Lo voy a decir una vez más, aunque no sirva de mucho, bueno, de nada. Es duro decirlo, pero sospecho, intuyo, sé que es así. Es más, los que se sientan aludidos por esta sentencia que voy a escribir, ¡ya!, en nada, son la excepción que confirma la regla, es decir, mi sentencia: en esta isla no hay una sola persona que llore por el descenso del Real Mallorca.
Hoy, en Valencia, han quedado demostradas un montón de cosas. Una, que nuestro ‘Mallorqueta’ se merece descender. Dos, que en ningún momento dieron la impresión de ser un equipo capaz de salir a flote, pues se han ido hundiendo poco a poco, con su escaso (o cero) fútbol y la sensación de que alguien les ayudaría. Ellos, como acaba de decir Darder, han sido incapaces de salir a flote y responder al cariño de la gente.
Es posible que el Real Mallorca no tenga plantilla para Primera, pero es que eso se veía venir a lo largo, sobre todo, de la última vuelta. La aparición de Demichelis o el despido de Arrasate ha formado parte de todo este caos. Y, lo peor de todo, en ningún momento desde los despachos de Son Moix han dado muestras de que lo que más les interesaba era el fútbol, el juego, el balón.
Mallorca, la isla, su sociedad, su maravillosa calidad de vida, esa sensación de bajar la persiana a las 17.00 horas del viernes y subirla a las 09.00 del lunes, se suele transmitir a la comodidad con la que el deporte de élite se comporta en Mallorca donde, realmente, la pasión por el deporte jamás ha existido, convertido, eso sí, en un entretenimiento más. En Mallorca, ni siquiera se cumple ese dicho de que “el fútbol es lo más importante de las cosas menos importantes”.

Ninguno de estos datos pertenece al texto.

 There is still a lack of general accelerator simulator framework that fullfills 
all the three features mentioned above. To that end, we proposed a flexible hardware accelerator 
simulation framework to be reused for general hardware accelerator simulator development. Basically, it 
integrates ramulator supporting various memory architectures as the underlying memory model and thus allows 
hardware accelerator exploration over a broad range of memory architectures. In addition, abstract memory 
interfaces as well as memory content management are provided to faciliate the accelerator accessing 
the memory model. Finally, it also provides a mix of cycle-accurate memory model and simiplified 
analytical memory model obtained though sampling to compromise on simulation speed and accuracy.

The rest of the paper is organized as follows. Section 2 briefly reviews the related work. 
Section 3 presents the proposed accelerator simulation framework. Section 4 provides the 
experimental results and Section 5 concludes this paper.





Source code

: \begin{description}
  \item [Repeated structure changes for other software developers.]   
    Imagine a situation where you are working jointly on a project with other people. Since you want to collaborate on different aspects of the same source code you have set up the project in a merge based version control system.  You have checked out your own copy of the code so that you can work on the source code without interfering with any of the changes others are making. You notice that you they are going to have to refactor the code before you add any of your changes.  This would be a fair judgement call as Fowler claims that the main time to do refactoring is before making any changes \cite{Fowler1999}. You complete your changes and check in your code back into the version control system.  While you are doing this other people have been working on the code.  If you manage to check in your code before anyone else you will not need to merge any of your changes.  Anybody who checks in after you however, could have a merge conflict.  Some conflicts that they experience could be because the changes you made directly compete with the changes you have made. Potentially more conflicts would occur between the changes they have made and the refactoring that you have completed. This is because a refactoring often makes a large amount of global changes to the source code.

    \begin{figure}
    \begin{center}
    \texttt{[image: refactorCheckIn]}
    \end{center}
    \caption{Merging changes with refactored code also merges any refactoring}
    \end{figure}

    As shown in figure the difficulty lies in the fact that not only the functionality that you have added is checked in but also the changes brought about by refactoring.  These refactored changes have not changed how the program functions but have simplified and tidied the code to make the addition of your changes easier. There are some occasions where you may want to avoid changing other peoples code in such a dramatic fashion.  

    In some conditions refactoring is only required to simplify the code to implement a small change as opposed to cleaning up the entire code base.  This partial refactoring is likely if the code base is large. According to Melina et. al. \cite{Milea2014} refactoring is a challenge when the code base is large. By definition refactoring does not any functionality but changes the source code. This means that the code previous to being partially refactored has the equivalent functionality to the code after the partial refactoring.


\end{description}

Es posible, insisto, que esta dejadez intencionada, esta indiferencia por parte de miles de habitantes de la isla, donde ni el deporte ni el fútbol forman parte de sus inquietudes, ni siquiera conversaciones, se haya traducido, especialmente, en las últimas décadas, en una indiferencia total, absoluta, para convertir al Real Mallorca en un puntal de la isla, tanto a nivel deportivo como institucional y social.
El club pertenece a un empresario norteamericano, que ni siquiera ha pisado la isla, lo que ya demuestra la indiferencia, no de los muchos ricos mallorquines que existen y podrían sentir (cierta) pasión por el ‘Mallorqueta’. Nada más lejos de la realidad, entre otras razones, tal vez, porque ellos mismos, los poderosos, los ricos, han visto cómo está terminando la etapa, la prolongada época, de Florentino Pérez.
Está bien, estupendo, que desde Darder a Demichelis pidan disculpas, se arrodillen ante la afición. Pero, desgraciadamente, es tarde, muy tarde. Y, cuando uno acaba descendiendo tras 38 jornadas, no hay nada, absolutamente nada, que consuele a esos pocos miles de aficionados, de rojillos, que aman esta institución.
Existen los milagros, por descontado, pero el que le espera o desea el Real Mallorca parece algo más que un milagro. Son dos, tres y hasta cuatro juntos.